Miércoles 17-1-2018 (Mc 3,1-6)

 

«Había un hombre con parálisis en un brazo. Estaban al acecho, para ver si curaba en sábado y acusarlo». Jesús vuelve un sábado más a la sinagoga y, como siempre, una multitud considerable se agolpaba para escuchar sus palabras y contemplar sus milagros. Sin embargo, el evangelista nos detalla que en el mismo lugar había dos tipos de personas, con dos miradas distintas sobre Jesús. Por un lado, los fariseos allí «estaban al acecho», espiando los movimientos del Señor para así pillarle en un renuncio, acusarle ante los demás y acabar con él. No les importaba el bien que pudiera decir o hacer, sólo tenían ojos para espiar y acusar. En el otro lado encontramos a un hombre tullido y necesitado, que había acudido ese sábado a la sinagoga buscando sencillamente que Jesús le curara. Con su mirada reconoció a su salvador y así le permitió hacer el milagro. Dos miradas sobre Jesús, ¿cuál es la nuestra?

 

«Echando en torno una mirada de ira, y dolido de su obstinación le dijo al hombre». También el evangelista nos habla de una doble mirada de Jesús, que responde a la mirada del hombre. Ante la cerrazón y obstinación de los fariseos, el Señor, Dios y hombre verdadero, experimentó un sentimiento tan humano de ira y dolor. Dolor por aquellos que se cierran de antemano al mensaje de salvación, dolor por los que no le permiten la entrada en sus vidas, dolor por quienes no le quieren reconocer. Ciertamente, Dios ha querido correr el riesgo de nuestra libertad, y necesita de nuestro sí para poder obrar los milagros que cambien los corazones. Y Jesús se duele de verdad en su corazón de hombre por cada persona que le rechaza.

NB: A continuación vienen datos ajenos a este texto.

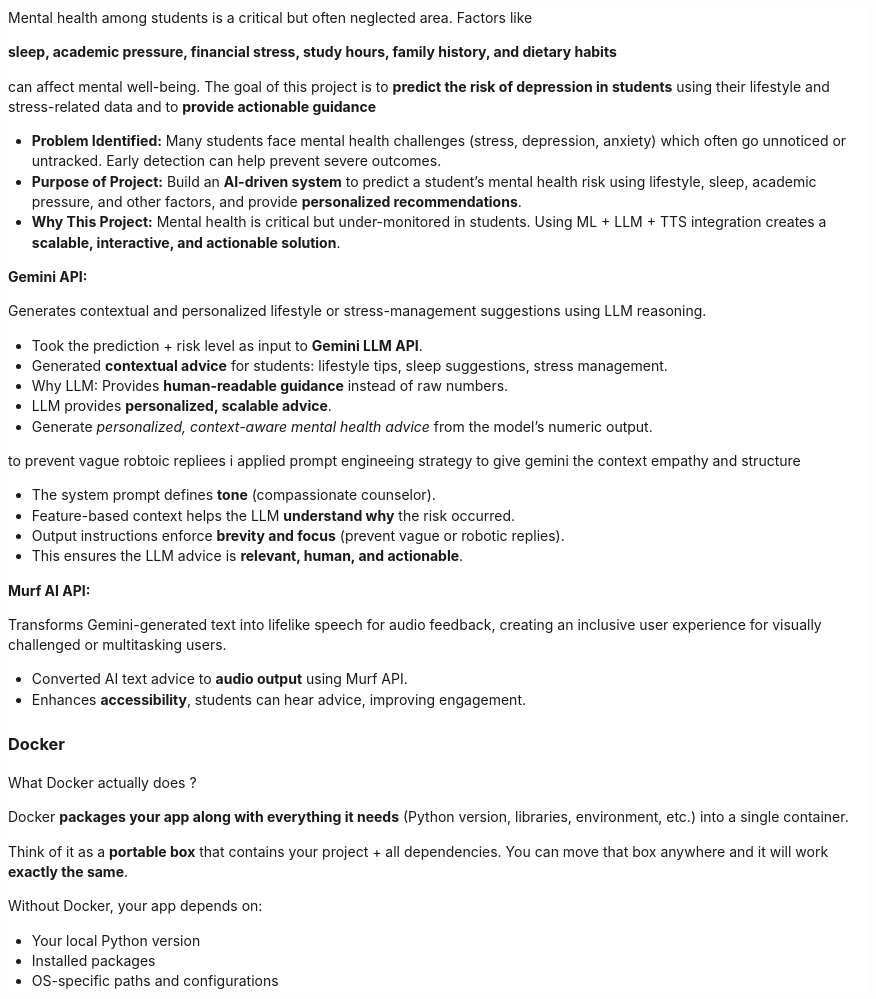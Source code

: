 Mental health among students is a critical but often neglected area. Factors like

**sleep, academic pressure, financial stress, study hours, family history, and dietary habits**

can affect mental well-being. The goal of this project is to **predict the risk of depression in students** using their lifestyle and stress-related data and to **provide actionable guidance**

- **Problem Identified:** Many students face mental health challenges (stress, depression, anxiety) which often go unnoticed or untracked. Early detection can help prevent severe outcomes.
- **Purpose of Project:** Build an **AI-driven system** to predict a student’s mental health risk using lifestyle, sleep, academic pressure, and other factors, and provide **personalized recommendations**.
- **Why This Project:** Mental health is critical but under-monitored in students. Using ML + LLM + TTS integration creates a **scalable, interactive, and actionable solution**.

**Gemini API:** 

 Generates contextual and personalized lifestyle or stress-management suggestions using LLM reasoning.

- Took the prediction + risk level as input to **Gemini LLM API**.
- Generated **contextual advice** for students: lifestyle tips, sleep suggestions, stress management.
- Why LLM: Provides **human-readable guidance** instead of raw numbers.
- LLM provides **personalized, scalable advice**.
- Generate *personalized, context-aware mental health advice* from the model’s numeric output.

to prevent vague robtoic repliees i applied prompt engineeing strategy to give gemini the context empathy and structure
- The system prompt defines **tone** (compassionate counselor).
- Feature-based context helps the LLM **understand why** the risk occurred.
- Output instructions enforce **brevity and focus** (prevent vague or robotic replies).
- This ensures the LLM advice is **relevant, human, and actionable**.

**Murf AI API:** 

Transforms Gemini-generated text into lifelike speech for audio feedback, creating an inclusive user experience for visually challenged or multitasking users.

- Converted AI text advice to **audio output** using Murf API.
- Enhances **accessibility**, students can hear advice, improving engagement.

### Docker

What Docker actually does ?

Docker **packages your app along with everything it needs** (Python version, libraries, environment, etc.) into a single container.

Think of it as a **portable box** that contains your project + all dependencies. You can move that box anywhere and it will work **exactly the same**.

Without Docker, your app depends on:

- Your local Python version
- Installed packages
- OS-specific paths and configurations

Sin embargo, la mirada que Jesús dirige al tullido es de compasión y ternura, propia de aquel que ha venido al mundo «a buscar y a salvar lo que se había perdido». Toda la escena queda resumida en ese cruce de miradas, en el encuentro entre la misericordia del Dios hecho hombre y la miseria del hombre necesitado que se abre a Dios. Una mirada que descubre la enfermedad, la cura y restaura al hombre hundido en la pobreza. En este pasaje podemos contemplar al Corazón humano de Jesús en acción, derramando su misericordia sobre todos los hombres, tanto sobre los que le reconocen como los que no.

 

«Extendió el brazo y quedó restablecido». Antes de la curación milagrosa, Jesús le pide al tullido una decisión final: «levántate y ponte ahí en medio». Toda la sinagoga tendría los ojos fijos en él, también sus parientes, y los fariseos. Su decisión daría que hablar en todo el pueblo, pues se enemistaría con los escribas para siempre. El hombre sabía muy bien que si se levantaba no volvería a ser el mismo. Y, sin embargo, se levantó. Aquel hombre no se dejó vencer por los respetos humanos ni paralizar por el miedo al qué dirán. Al contrario, descubrió que merecía la pena dar un paso al frente para así hallar la salvación. Jesucristo nos llama a nosotros también, ¿estaremos dispuestos a levantarnos ante el asombro y el desconcierto de la multitud, extender nuestra miseria y dejar a Dios actuar?